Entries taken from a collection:
--- START ---

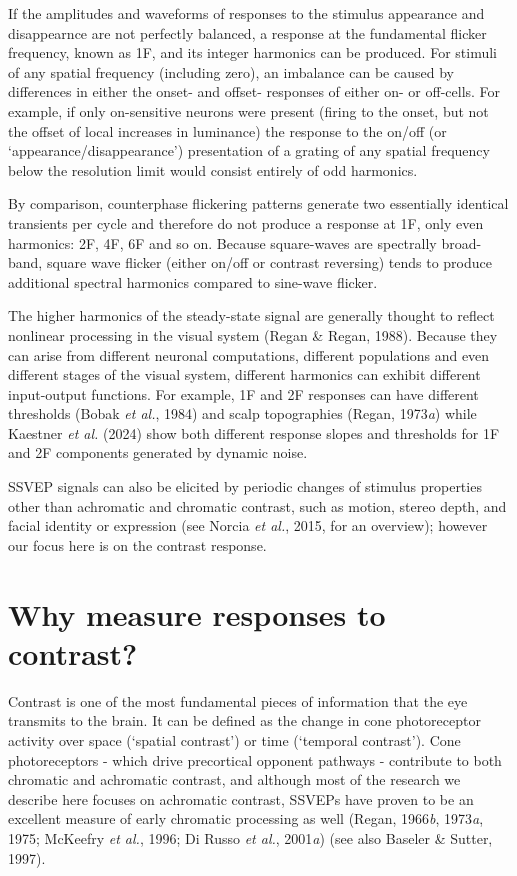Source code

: \documentclass[
  letterpaper,
  DIV=11,
  numbers=noendperiod]{scrartcl}
\begin{document}
If the amplitudes and waveforms of responses to the stimulus appearance
and disappearnce are not perfectly balanced, a response at the
fundamental flicker frequency, known as 1F, and its integer harmonics
can be produced. For stimuli of any spatial frequency (including zero),
an imbalance can be caused by differences in either the onset- and
offset- responses of either on- or off-cells. For example, if only
on-sensitive neurons were present (firing to the onset, but not the
offset of local increases in luminance) the response to the on/off (or
`appearance/disappearance') presentation of a grating of any spatial
frequency below the resolution limit would consist entirely of odd
harmonics.

By comparison, counterphase flickering patterns generate two essentially
identical transients per cycle and therefore do not produce a response
at 1F, only even harmonics: 2F, 4F, 6F and so on. Because square-waves
are spectrally broad-band, square wave flicker (either on/off or
contrast reversing) tends to produce additional spectral harmonics
compared to sine-wave flicker.

The higher harmonics of the steady-state signal are generally thought to
reflect nonlinear processing in the visual system (Regan \& Regan,
1988). Because they can arise from different neuronal computations,
different populations and even different stages of the visual system,
different harmonics can exhibit different input-output functions. For
example, 1F and 2F responses can have different thresholds (Bobak
\emph{et al.}, 1984) and scalp topographies (Regan, 1973\emph{a}) while
Kaestner \emph{et al.} (2024) show both different response slopes and
thresholds for 1F and 2F components generated by dynamic noise.

SSVEP signals can also be elicited by periodic changes of stimulus
properties other than achromatic and chromatic contrast, such as motion,
stereo depth, and facial identity or expression (see Norcia \emph{et
al.}, 2015, for an overview); however our focus here is on the contrast
response.

\section{Why measure responses to
contrast?}\label{why-measure-responses-to-contrast}

Contrast is one of the most fundamental pieces of information that the
eye transmits to the brain. It can be defined as the change in cone
photoreceptor activity over space (`spatial contrast') or time
(`temporal contrast'). Cone photoreceptors - which drive precortical
opponent pathways - contribute to both chromatic and achromatic
contrast, and although most of the research we describe here focuses on
achromatic contrast, SSVEPs have proven to be an excellent measure of
early chromatic processing as well (Regan, 1966\emph{b}, 1973\emph{a},
1975; McKeefry \emph{et al.}, 1996; Di Russo \emph{et al.},
2001\emph{a}) (see also Baseler \& Sutter, 1997).
\end{document}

--- END ---

Leave out the pictures and print every line of the data exactly.

Source code

: \documentclass[
  letterpaper,
  DIV=11,
  numbers=noendperiod]{scrartcl}
\begin{document}
If the amplitudes and waveforms of responses to the stimulus appearance
and disappearnce are not perfectly balanced, a response at the
fundamental flicker frequency, known as 1F, and its integer harmonics
can be produced. For stimuli of any spatial frequency (including zero),
an imbalance can be caused by differences in either the onset- and
offset- responses of either on- or off-cells. For example, if only
on-sensitive neurons were present (firing to the onset, but not the
offset of local increases in luminance) the response to the on/off (or
`appearance/disappearance') presentation of a grating of any spatial
frequency below the resolution limit would consist entirely of odd
harmonics.

By comparison, counterphase flickering patterns generate two essentially
identical transients per cycle and therefore do not produce a response
at 1F, only even harmonics: 2F, 4F, 6F and so on. Because square-waves
are spectrally broad-band, square wave flicker (either on/off or
contrast reversing) tends to produce additional spectral harmonics
compared to sine-wave flicker.

The higher harmonics of the steady-state signal are generally thought to
reflect nonlinear processing in the visual system (Regan \& Regan,
1988). Because they can arise from different neuronal computations,
different populations and even different stages of the visual system,
different harmonics can exhibit different input-output functions. For
example, 1F and 2F responses can have different thresholds (Bobak
\emph{et al.}, 1984) and scalp topographies (Regan, 1973\emph{a}) while
Kaestner \emph{et al.} (2024) show both different response slopes and
thresholds for 1F and 2F components generated by dynamic noise.

SSVEP signals can also be elicited by periodic changes of stimulus
properties other than achromatic and chromatic contrast, such as motion,
stereo depth, and facial identity or expression (see Norcia \emph{et
al.}, 2015, for an overview); however our focus here is on the contrast
response.

\section{Why measure responses to
contrast?}\label{why-measure-responses-to-contrast}

Contrast is one of the most fundamental pieces of information that the
eye transmits to the brain. It can be defined as the change in cone
photoreceptor activity over space (`spatial contrast') or time
(`temporal contrast'). Cone photoreceptors - which drive precortical
opponent pathways - contribute to both chromatic and achromatic
contrast, and although most of the research we describe here focuses on
achromatic contrast, SSVEPs have proven to be an excellent measure of
early chromatic processing as well (Regan, 1966\emph{b}, 1973\emph{a},
1975; McKeefry \emph{et al.}, 1996; Di Russo \emph{et al.},
2001\emph{a}) (see also Baseler \& Sutter, 1997).
\end{document}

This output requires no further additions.